Exercise: Return exactly those lines of the material below that fall between the line holding "## Set data on token" and the line holding "In order to", inclusive.

Available data:
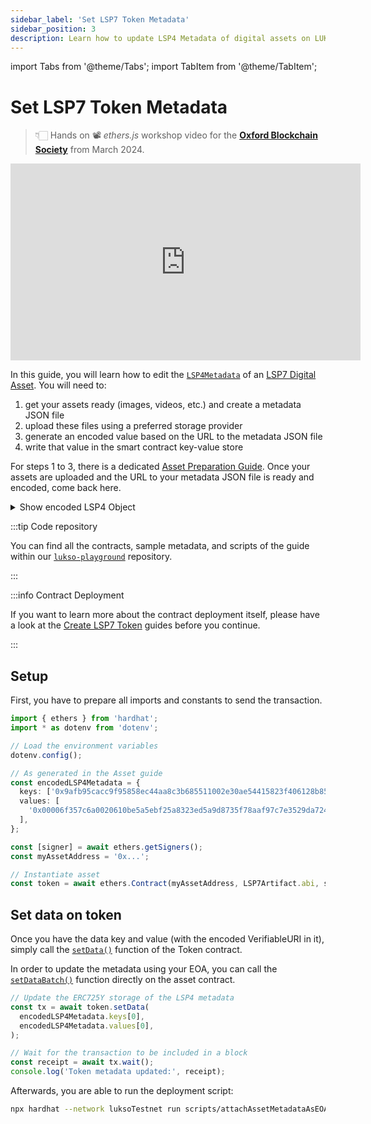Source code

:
 ```yaml
---
sidebar_label: 'Set LSP7 Token Metadata'
sidebar_position: 3
description: Learn how to update LSP4 Metadata of digital assets on LUKSO.
---
```


import Tabs from '@theme/Tabs';
import TabItem from '@theme/TabItem';

# Set LSP7 Token Metadata

> 👇🏻 Hands on 📽️ _ethers.js_ workshop video for the [**Oxford Blockchain Society**](https://x.com/oxfordblocksoc) from March 2024.

<div class="video-container">
<iframe width="560" height="315" src="https://www.youtube.com/embed/TZV_eOp77b8?si=iWMEWZ6mu30o-Bo5" title="YouTube video player" frameborder="0" allow="accelerometer; autoplay; clipboard-write; encrypted-media; gyroscope; picture-in-picture; web-share" referrerpolicy="strict-origin-when-cross-origin" allowfullscreen></iframe>
</div>

In this guide, you will learn how to edit the [`LSP4Metadata`](../../../standards/tokens/LSP4-Digital-Asset-Metadata.md) of an [LSP7 Digital Asset](../../../standards/tokens/LSP7-Digital-Asset.md). You will need to:

1. get your assets ready (images, videos, etc.) and create a metadata JSON file
2. upload these files using a preferred storage provider
3. generate an encoded value based on the URL to the metadata JSON file
4. write that value in the smart contract key-value store

For steps 1 to 3, there is a dedicated [Asset Preparation Guide](metadata-preparation.md). Once your assets are uploaded and the URL to your metadata JSON file is ready and encoded, come back here.

<details>
    <summary>Show encoded LSP4 Object</summary>

<!-- prettier-ignore-start -->

```js
const encodedLSP4Metadata = {
  keys: ['0x9afb95cacc9f95858ec44aa8c3b685511002e30ae54415823f406128b85b238e'],
  values: [
    '0x00006f357c6a0020610be5a5ebf25a8323ed5a9d8735f78aaf97c7e3529da7249f17e1b4129636f3697066733a2f2f516d5154716865424c5a466e5155787535524473387441394a746b78665a714d42636d47643973756b587877526d',
  ],
};
```

<!-- prettier-ignore-end -->

</details>

:::tip Code repository

You can find all the contracts, sample metadata, and scripts of the guide within our [`lukso-playground`](https://github.com/lukso-network/lukso-playground/tree/main/smart-contracts) repository.

:::

:::info Contract Deployment

If you want to learn more about the contract deployment itself, please have a look at the [Create LSP7 Token](../../digital-assets/token/create-lsp7-token.md) guides before you continue.

:::

## Setup

First, you have to prepare all imports and constants to send the transaction.

```ts title="scripts/attachAssetMetadataAsEOA.ts"
import { ethers } from 'hardhat';
import * as dotenv from 'dotenv';

// Load the environment variables
dotenv.config();

// As generated in the Asset guide
const encodedLSP4Metadata = {
  keys: ['0x9afb95cacc9f95858ec44aa8c3b685511002e30ae54415823f406128b85b238e'],
  values: [
    '0x00006f357c6a0020610be5a5ebf25a8323ed5a9d8735f78aaf97c7e3529da7249f17e1b4129636f3697066733a2f2f516d5154716865424c5a466e5155787535524473387441394a746b78665a714d42636d47643973756b587877526d',
  ],
};

const [signer] = await ethers.getSigners();
const myAssetAddress = '0x...';

// Instantiate asset
const token = await ethers.Contract(myAssetAddress, LSP7Artifact.abi, signer);
```

## Set data on token

Once you have the data key and value (with the encoded VerifiableURI in it), simply call the [`setData()`](../../../contracts/contracts/ERC725/ERC725.md#setdata) function of the Token contract.

In order to update the metadata using your EOA, you can call the [`setDataBatch()`](../../../contracts/contracts/ERC725/ERC725.md#setdatabatch) function directly on the asset contract.

```ts title="scripts/attachAssetMetadataAsEOA.ts"
// Update the ERC725Y storage of the LSP4 metadata
const tx = await token.setData(
  encodedLSP4Metadata.keys[0],
  encodedLSP4Metadata.values[0],
);

// Wait for the transaction to be included in a block
const receipt = await tx.wait();
console.log('Token metadata updated:', receipt);
```

Afterwards, you are able to run the deployment script:

```bash
npx hardhat --network luksoTestnet run scripts/attachAssetMetadataAsEOA.ts
```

Answer box:
## Set data on token

Once you have the data key and value (with the encoded VerifiableURI in it), simply call the [`setData()`](../../../contracts/contracts/ERC725/ERC725.md#setdata) function of the Token contract.

In order to update the metadata using your EOA, you can call the [`setDataBatch()`](../../../contracts/contracts/ERC725/ERC725.md#setdatabatch) function directly on the asset contract.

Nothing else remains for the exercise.